WORK ORDER:
Copy nothing from the entries below except the lines from the one containing "- check if the terrier bin exists" through the one containing "the test command", and copy those exactly.

Dataset excerpts:
━━━━━━━━━━━━━━━━━━━━

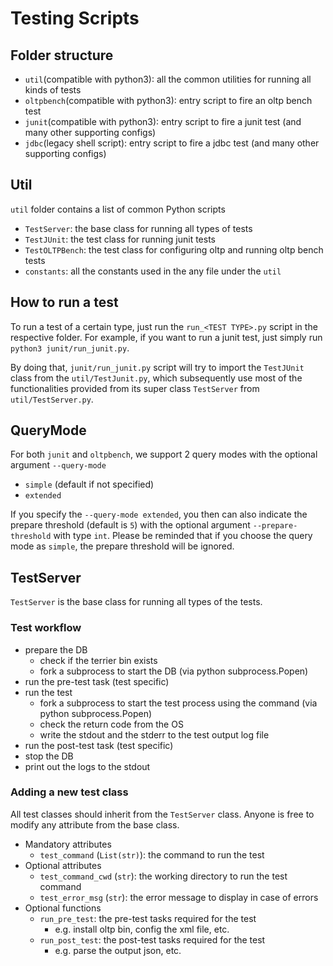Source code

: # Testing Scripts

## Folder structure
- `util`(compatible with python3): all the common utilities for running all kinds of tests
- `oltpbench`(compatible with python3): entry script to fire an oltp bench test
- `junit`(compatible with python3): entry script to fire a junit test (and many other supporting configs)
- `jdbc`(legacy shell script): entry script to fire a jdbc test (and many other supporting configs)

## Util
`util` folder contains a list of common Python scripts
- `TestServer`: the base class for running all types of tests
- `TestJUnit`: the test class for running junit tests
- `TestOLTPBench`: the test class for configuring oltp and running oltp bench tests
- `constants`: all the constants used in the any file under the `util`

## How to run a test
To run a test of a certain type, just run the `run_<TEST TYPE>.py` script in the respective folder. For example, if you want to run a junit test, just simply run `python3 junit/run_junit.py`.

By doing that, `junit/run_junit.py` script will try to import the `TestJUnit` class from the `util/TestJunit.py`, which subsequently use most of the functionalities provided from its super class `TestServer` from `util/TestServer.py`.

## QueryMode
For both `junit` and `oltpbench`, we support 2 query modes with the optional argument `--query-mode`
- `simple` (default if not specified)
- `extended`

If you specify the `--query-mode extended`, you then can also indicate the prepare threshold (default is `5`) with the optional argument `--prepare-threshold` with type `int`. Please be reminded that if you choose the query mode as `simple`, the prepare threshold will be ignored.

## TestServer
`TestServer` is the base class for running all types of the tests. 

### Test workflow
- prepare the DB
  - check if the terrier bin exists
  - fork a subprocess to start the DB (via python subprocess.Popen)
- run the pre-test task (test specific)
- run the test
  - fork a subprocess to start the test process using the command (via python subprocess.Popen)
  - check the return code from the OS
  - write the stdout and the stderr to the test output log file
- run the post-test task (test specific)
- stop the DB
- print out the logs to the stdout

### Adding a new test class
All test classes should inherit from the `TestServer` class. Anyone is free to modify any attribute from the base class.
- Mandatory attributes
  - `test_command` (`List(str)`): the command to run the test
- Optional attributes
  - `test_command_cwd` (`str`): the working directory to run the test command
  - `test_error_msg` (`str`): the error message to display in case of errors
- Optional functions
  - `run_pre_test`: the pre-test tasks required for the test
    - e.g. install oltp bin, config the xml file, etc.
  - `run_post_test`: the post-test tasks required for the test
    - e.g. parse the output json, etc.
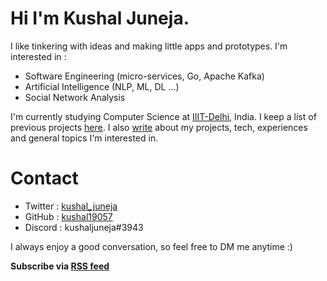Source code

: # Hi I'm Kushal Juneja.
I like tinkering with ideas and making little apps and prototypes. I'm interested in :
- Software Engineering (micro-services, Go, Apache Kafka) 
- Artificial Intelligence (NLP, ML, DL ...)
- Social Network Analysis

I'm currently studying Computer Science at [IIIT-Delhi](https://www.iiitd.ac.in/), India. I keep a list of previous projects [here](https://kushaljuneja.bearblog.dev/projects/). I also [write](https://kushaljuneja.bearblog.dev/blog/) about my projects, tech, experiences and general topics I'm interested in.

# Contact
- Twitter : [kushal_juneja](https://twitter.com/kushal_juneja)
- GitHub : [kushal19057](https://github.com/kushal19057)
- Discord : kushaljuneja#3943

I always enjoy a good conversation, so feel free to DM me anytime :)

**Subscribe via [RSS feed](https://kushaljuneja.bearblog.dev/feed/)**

━━━━━━━━━━━━━━━━━━━━

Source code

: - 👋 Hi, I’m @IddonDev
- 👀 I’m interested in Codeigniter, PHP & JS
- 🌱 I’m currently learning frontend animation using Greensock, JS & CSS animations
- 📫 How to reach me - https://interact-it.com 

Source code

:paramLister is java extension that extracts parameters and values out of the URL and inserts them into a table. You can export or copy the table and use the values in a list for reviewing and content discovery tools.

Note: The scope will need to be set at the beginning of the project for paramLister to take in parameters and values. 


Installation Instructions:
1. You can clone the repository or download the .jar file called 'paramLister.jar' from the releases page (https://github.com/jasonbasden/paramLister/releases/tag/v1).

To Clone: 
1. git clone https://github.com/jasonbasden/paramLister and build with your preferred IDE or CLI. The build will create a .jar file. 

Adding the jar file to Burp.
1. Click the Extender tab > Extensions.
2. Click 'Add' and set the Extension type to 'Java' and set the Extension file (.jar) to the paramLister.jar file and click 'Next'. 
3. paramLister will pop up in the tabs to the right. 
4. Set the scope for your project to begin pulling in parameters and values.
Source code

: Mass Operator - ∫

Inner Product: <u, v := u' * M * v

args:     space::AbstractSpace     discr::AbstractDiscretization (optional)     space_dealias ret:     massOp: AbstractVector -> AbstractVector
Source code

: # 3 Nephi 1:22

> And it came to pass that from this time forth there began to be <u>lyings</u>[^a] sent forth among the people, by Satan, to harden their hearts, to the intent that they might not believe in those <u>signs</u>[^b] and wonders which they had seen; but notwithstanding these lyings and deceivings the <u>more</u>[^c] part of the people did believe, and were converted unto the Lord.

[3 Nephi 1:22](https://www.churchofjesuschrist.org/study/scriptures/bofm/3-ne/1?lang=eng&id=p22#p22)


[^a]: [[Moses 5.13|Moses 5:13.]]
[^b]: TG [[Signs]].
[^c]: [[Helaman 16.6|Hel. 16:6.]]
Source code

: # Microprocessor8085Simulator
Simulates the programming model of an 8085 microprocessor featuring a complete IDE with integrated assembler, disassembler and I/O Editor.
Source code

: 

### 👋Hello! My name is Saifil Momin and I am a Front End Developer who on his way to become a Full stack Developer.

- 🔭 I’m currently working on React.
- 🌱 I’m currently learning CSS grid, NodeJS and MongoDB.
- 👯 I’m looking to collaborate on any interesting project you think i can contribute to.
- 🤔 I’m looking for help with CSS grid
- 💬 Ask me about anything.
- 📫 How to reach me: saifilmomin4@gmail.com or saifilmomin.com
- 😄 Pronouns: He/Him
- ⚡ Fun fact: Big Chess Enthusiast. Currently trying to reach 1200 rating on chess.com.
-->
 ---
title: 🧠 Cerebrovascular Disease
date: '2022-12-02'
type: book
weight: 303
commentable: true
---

━━━━━━━━━━━━━━━━━━━━

SOLVED PROBLEM:
  - check if the terrier bin exists
  - fork a subprocess to start the DB (via python subprocess.Popen)
- run the pre-test task (test specific)
- run the test
  - fork a subprocess to start the test process using the command (via python subprocess.Popen)
  - check the return code from the OS
  - write the stdout and the stderr to the test output log file
- run the post-test task (test specific)
- stop the DB
- print out the logs to the stdout

### Adding a new test class
All test classes should inherit from the `TestServer` class. Anyone is free to modify any attribute from the base class.
- Mandatory attributes
  - `test_command` (`List(str)`): the command to run the test
- Optional attributes
  - `test_command_cwd` (`str`): the working directory to run the test command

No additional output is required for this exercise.